Side Effects of Marijuana Use
The side effects can be experienced right away and can linger up to 4 hours. Marijuana effects can be as seemingly harmless as an increased appetite (munchies) to as life threatening as lung cancer. Other external marijuana side effects include legal problems, work and financial problems and troubles at home.
Marijuana Side Effects Include:
- Bloodshot eyes
- Rapid Heartbeat
- Dry mouth
- Anxiety, paranoia and fear
- Poor memory
- Poor coordination
- Slow reaction time
- Loss of control
Chronic use of marijuana can contribute to respiratory problems, chest pains and a constant mucus filled cough. Cancer of the lungs is also linked to marijuana use because unfiltered marijuana smoke has more carcinogens than many cigarettes.

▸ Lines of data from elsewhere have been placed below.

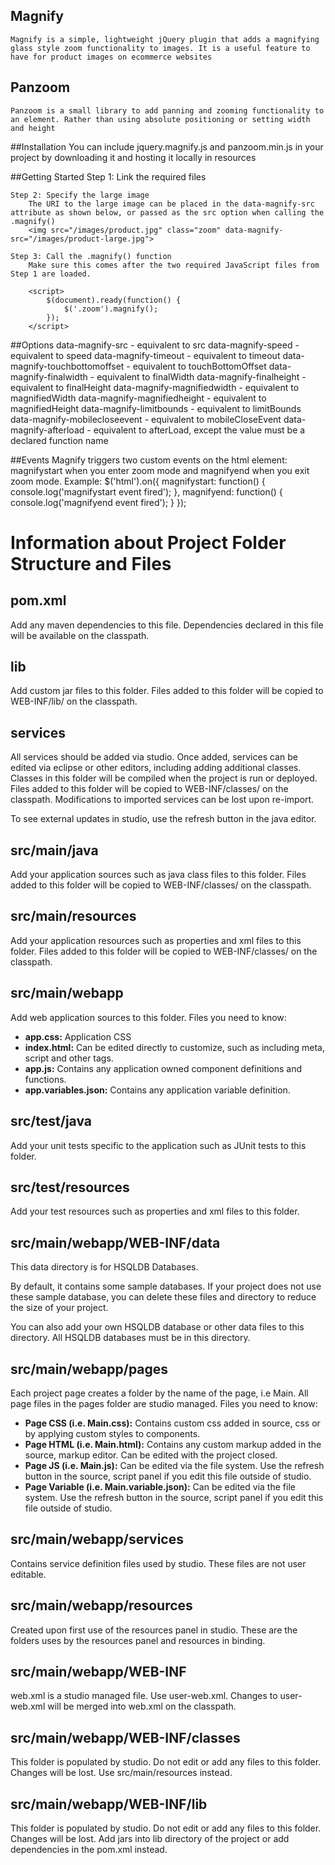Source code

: ## Magnify
    Magnify is a simple, lightweight jQuery plugin that adds a magnifying glass style zoom functionality to images. It is a useful feature to have for product images on ecommerce websites

## Panzoom 
    Panzoom is a small library to add panning and zooming functionality to an element. Rather than using absolute positioning or setting width and height
    
##Installation
You can include jquery.magnify.js and panzoom.min.js in your project by downloading it and hosting it locally in resources

##Getting Started
    Step 1: Link the required files
        <link rel="stylesheet" href="/css/magnify.css">
        <script src="/js/jquery.magnify.js"></script>

    Step 2: Specify the large image
        The URI to the large image can be placed in the data-magnify-src attribute as shown below, or passed as the src option when calling the .magnify() 
        <img src="/images/product.jpg" class="zoom" data-magnify-src="/images/product-large.jpg">
    
    Step 3: Call the .magnify() function
        Make sure this comes after the two required JavaScript files from Step 1 are loaded.

        <script>
            $(document).ready(function() {
                $('.zoom').magnify();
            });
        </script>  

##Options 
    data-magnify-src - equivalent to src
    data-magnify-speed - equivalent to speed
    data-magnify-timeout - equivalent to timeout
    data-magnify-touchbottomoffset - equivalent to touchBottomOffset
    data-magnify-finalwidth - equivalent to finalWidth
    data-magnify-finalheight - equivalent to finalHeight
    data-magnify-magnifiedwidth - equivalent to magnifiedWidth
    data-magnify-magnifiedheight - equivalent to magnifiedHeight
    data-magnify-limitbounds - equivalent to limitBounds
    data-magnify-mobilecloseevent - equivalent to mobileCloseEvent
    data-magnify-afterload - equivalent to afterLoad, except the value must be a declared function name

##Events
    Magnify triggers two custom events on the html element: magnifystart when you enter zoom mode and magnifyend when you exit zoom mode. Example:
        $('html').on({
            magnifystart: function() {
                console.log('magnifystart event fired');
            },
            magnifyend: function() {
                console.log('magnifyend event fired');
            }
        });


# Information about Project Folder Structure and Files

## pom.xml
  Add any maven dependencies to this file. Dependencies declared in this file will be available on the classpath.

## lib
  Add custom jar files to this folder. Files added to this folder will be copied to WEB-INF/lib/ on the classpath.

## services
  All services should be added via studio. Once added, services can be edited via eclipse or other editors, including adding additional classes. 
  Classes in this folder will be compiled when the project is run or deployed.
  Files added to this folder will be copied to WEB-INF/classes/ on the classpath.
  Modifications to imported services can be lost upon re-import.

  To see external updates in studio, use the refresh button in the java editor.
 
## src/main/java
  Add your application sources such as java class files to this folder. 
  Files added to this folder will be copied to WEB-INF/classes/ on the classpath.
  
## src/main/resources
  Add your application resources such as properties and xml files to this folder. 
  Files added to this folder will be copied to WEB-INF/classes/ on the classpath.

## src/main/webapp
  Add web application sources to this folder.
  Files you need to know:
  - **app.css:** Application CSS
  - **index.html:** Can be edited directly to customize, such as including meta, script and other tags.
  - **app.js:** Contains any application owned component definitions and functions.
  - **app.variables.json:** Contains any application variable definition.

## src/test/java
  Add your unit tests specific to the application such as JUnit tests to this folder.

## src/test/resources
  Add your test resources such as properties and xml files to this folder.

## src/main/webapp/WEB-INF/data
  This data directory is for HSQLDB Databases.
  
  By default, it contains some sample databases.
  If your project does not use these sample database, you can delete these files and directory to reduce the size of your project.

  You can also add your own HSQLDB database or other data files to this directory. All HSQLDB databases must be in this directory.

## src/main/webapp/pages
  Each project page creates a folder by the name of the page, i.e Main. 
  All page files in the pages folder are studio managed. 
  Files you need to know:
  - **Page CSS (i.e. Main.css):** Contains custom css added in source, css or by applying custom styles to components.
  - **Page HTML (i.e. Main.html):** Contains any custom markup added in the source, markup editor. Can be edited with the project closed.
  - **Page JS (i.e. Main.js):** Can be edited via the file system. Use the refresh button in the source, script panel if you edit this file outside of studio.
  - **Page Variable (i.e. Main.variable.json):** Can be edited via the file system. Use the refresh button in the source, script panel if you edit this file outside of studio.

## src/main/webapp/services
  Contains service definition files used by studio. These files are not user editable. 

## src/main/webapp/resources
  Created upon first use of the resources panel in studio. These are the folders uses by the resources panel and resources in binding. 

## src/main/webapp/WEB-INF
  web.xml is a studio managed file. Use user-web.xml. Changes to user-web.xml will be merged into web.xml on the classpath.

## src/main/webapp/WEB-INF/classes
  This folder is populated by studio. Do not edit or add any files to this folder. Changes will be lost. Use src/main/resources instead.

## src/main/webapp/WEB-INF/lib
  This folder is populated by studio. Do not edit or add any files to this folder. Changes will be lost. Add jars into lib directory of the project or add dependencies in the pom.xml instead.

One of the dangers of marijuana addiction is the misconception that it is not as serious of a problem as other harder drugs. The marijuana around today is not the same that the “flower children” were smoking in the 1970s. The potency of the drug continues to get more powerful and has become mixed with other chemicals. Studies also show that teens can get a hold of marijuana much easier than alcohol. Even addicts who seek treatment for drugs like cocaine or heroin often admit that marijuana is their primary drug of choice.
Some individuals are more prone to become addicted to marijuana than others. Those with family members who are alcoholics or drug addicts are more likely to become addicted as are individuals who parents smoked marijuana and didn’t quit while they were in the third grade or younger. Also, individuals who began smoking marijuana at an early age are more likely to become dependent on the drug. There are marijuana treatment centers and Marijuana Anonymous for people who are struggling with marijuana addiction.
Marijuana Use Treatment
The misconception that marijuana is not an addictive substance keeps many addicts from seeking treatment for marijuana addiction. As with any drug, marijuana can create a psychological and physical dependency. The dependency upon marijuana often creates withdrawal symptoms upon cessation. Withdrawal symptoms include insomnia, loss of appetite, anxiety, and impaired memory. These symptoms coupled with intense cravings make it hard for marijuana addicts to stop using without help.
Marijuana treatment centers are one path to recovery. Both inpatient and outpatient programs offer group and individual therapy, positive reinforcement, and healthy environments. Independent therapists may also offer counseling for those struggling with marijuana addiction. Finally, support groups such as Marijuana Anonymous offer a supportive community of fellow recovering marijuana addicts.